Task to complete => This calls for a verbatim copy of all the data, with no images carried over.

Supplied records =>

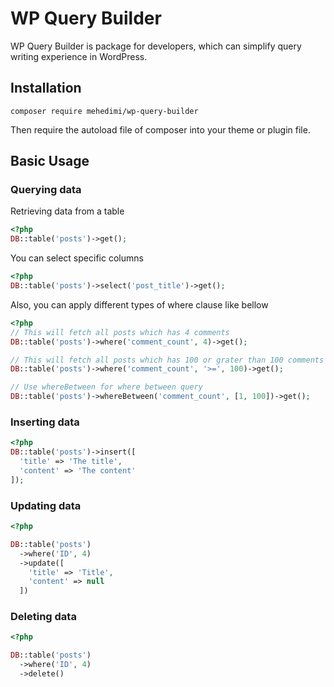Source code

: # WP Query Builder

WP Query Builder is package for developers, which can simplify query writing experience in WordPress.

## Installation
```shell
composer require mehedimi/wp-query-builder
```
Then require the autoload file of composer into your theme or plugin file.

## Basic Usage

### Querying data

Retrieving data from a table
```php
<?php
DB::table('posts')->get();
```
You can select specific columns
```php
<?php
DB::table('posts')->select('post_title')->get();
```
Also, you can apply different types of where clause like bellow
```php
<?php
// This will fetch all posts which has 4 comments
DB::table('posts')->where('comment_count', 4)->get();

// This will fetch all posts which has 100 or grater than 100 comments
DB::table('posts')->where('comment_count', '>=', 100)->get();

// Use whereBetween for where between query
DB::table('posts')->whereBetween('comment_count', [1, 100])->get();
```

### Inserting data
```php
<?php
DB::table('posts')->insert([
  'title' => 'The title',
  'content' => 'The content'
]);
```

### Updating data

```php
<?php

DB::table('posts')
  ->where('ID', 4)
  ->update([
    'title' => 'Title',
    'content' => null
  ])
```

### Deleting data
```php
<?php

DB::table('posts')
  ->where('ID', 4)
  ->delete()
```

Answer to this task =>
Source code

: # WP Query Builder

WP Query Builder is package for developers, which can simplify query writing experience in WordPress.

## Installation
```shell
composer require mehedimi/wp-query-builder
```
Then require the autoload file of composer into your theme or plugin file.

## Basic Usage

### Querying data

Retrieving data from a table
```php
<?php
DB::table('posts')->get();
```
You can select specific columns
```php
<?php
DB::table('posts')->select('post_title')->get();
```
Also, you can apply different types of where clause like bellow
```php
<?php
// This will fetch all posts which has 4 comments
DB::table('posts')->where('comment_count', 4)->get();

// This will fetch all posts which has 100 or grater than 100 comments
DB::table('posts')->where('comment_count', '>=', 100)->get();

// Use whereBetween for where between query
DB::table('posts')->whereBetween('comment_count', [1, 100])->get();
```

### Inserting data
```php
<?php
DB::table('posts')->insert([
  'title' => 'The title',
  'content' => 'The content'
]);
```

### Updating data

```php
<?php

DB::table('posts')
  ->where('ID', 4)
  ->update([
    'title' => 'Title',
    'content' => null
  ])
```

### Deleting data
```php
<?php

DB::table('posts')
  ->where('ID', 4)
  ->delete()
```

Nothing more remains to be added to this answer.